Site Reliability Engineer
Toast Overview:
We are a rapidly growing company that’s revolutionizing the way the restaurant industry does business by pairing technology with an unrivaled commitment to customer success. We help restaurants streamline operations, increase revenue, and deliver amazing guest experiences through our platform that combines restaurant point of sale, guest-facing technology, and award-winning customer support. As a Toaster, you will be challenged to take on meaningful projects that will help shape the future of the company. Join us as we empower the restaurant community to delight guests, do what they love, and thrive.
Job Overview:
The Performance team is looking for a self-motivated person who loves improving application performance. Toast engineering teams are pushing the boundaries of Android performance and building a highly reliable and scalable AWS-hosted platform that supports our fast growing customer base. The team’s mission is to drive architectural decisions through observation, measurement, and validation. We build performance testing and observability frameworks that make it easy for engineers to quickly get self-service performance and scalability feedback about their proposed code and infrastructure changes. Join the Performance Engineering team to champion performance, deliver fast applications, and drive our platform to architectural excellence.
Recent projects include:
- Building out an observability framework that monitors the health and performance of our fleet of tens of thousands of devices in production.
- Using Espresso, JMeter, and the ELK stack, we built a simulation of a high volume customer that we use to run various experiments with.
- Deploying a synthetic monitoring solution in production that tracks, trends, and alerts on the performance of our critical transactions.
As a site reliability engineer, you will be:
- Researching and developing tools and frameworks to evaluate performance of our platform: from our mobile app on Android devices to our distributed systems hosted in AWS.
- Developing fully automated systems for accurate, consistent, and reliable measurement of performance metrics.
- Partnering with product management and development teams to build the right set of performance tests and performance monitors that identify our platform capabilities and limitations.
- Executing performance tests, analyzing results, and documenting and presenting those results.
- Working in a fast paced agile environment with multiple development teams and providing direction to the teams on performance concerns and improvements.
- Creating and evangelizing performance standards across software applications and teams.
- Integrating performance tests into the CI pipeline.
- Ensuring safe use of the product and the platform by defining and communicating appropriate guardrails with Engineering and Product stakeholders.
- Determining how to meet growing capacity requirements while ensuring reliability within the platform.
Do you have the right ingredients?
- A minimum of 2 years’ experience in software development, DevOps, site reliability, software performance engineering, or software engineering
- Strong knowledge of the Linux OS
- Programming and data analysis skills (we use Java and Python but experience in any language is fine)

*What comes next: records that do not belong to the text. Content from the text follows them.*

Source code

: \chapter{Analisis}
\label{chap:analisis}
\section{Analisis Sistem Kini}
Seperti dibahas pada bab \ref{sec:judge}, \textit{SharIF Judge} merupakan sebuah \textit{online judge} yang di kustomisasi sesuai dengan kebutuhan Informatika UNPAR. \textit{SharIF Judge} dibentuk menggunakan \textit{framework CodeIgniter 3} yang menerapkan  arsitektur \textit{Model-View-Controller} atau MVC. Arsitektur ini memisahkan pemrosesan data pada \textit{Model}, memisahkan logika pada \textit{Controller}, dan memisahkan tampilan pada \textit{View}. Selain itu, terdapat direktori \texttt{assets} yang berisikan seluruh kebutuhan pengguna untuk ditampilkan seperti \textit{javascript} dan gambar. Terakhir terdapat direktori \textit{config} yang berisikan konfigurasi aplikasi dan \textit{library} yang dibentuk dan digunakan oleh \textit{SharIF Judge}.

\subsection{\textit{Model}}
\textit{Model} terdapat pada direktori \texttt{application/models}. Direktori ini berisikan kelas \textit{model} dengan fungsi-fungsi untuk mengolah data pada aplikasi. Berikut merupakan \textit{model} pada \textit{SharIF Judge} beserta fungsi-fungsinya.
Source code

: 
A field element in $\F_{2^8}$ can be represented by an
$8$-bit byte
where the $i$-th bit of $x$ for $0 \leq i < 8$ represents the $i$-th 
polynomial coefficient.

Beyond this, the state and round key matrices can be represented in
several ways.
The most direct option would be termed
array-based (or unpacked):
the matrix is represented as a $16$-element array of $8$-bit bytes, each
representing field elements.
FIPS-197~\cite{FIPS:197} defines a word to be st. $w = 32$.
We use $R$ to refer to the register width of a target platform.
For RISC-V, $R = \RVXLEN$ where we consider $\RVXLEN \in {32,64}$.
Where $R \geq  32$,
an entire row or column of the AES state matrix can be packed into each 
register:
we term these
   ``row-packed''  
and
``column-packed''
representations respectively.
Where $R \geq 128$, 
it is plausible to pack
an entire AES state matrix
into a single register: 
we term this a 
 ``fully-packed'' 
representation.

- Eagerness to design and create tools that exercise our platform and measure platform performance
- The ability to deal with unexpected issues and try new approaches to get yourself unstuck
- The desire to work in a highly autonomous fast-paced environment where priorities may be ambiguous
Preferred ingredients include:
- Well-developed clear communication skills and the ability to influence others
- Experience in performance testing of complex systems
- Knowledge of the performance of Java-based applications and AWS-hosted applications
- Scripting ability (shell, python)
- Understanding of other technologies such as networking, virtualization, storage, monitoring, etc.
- Experience with monitoring and analysis tools such as New Relic, Dynatrace, DataDog, Splunk, Sumologic, Sentry, and the ELK stack.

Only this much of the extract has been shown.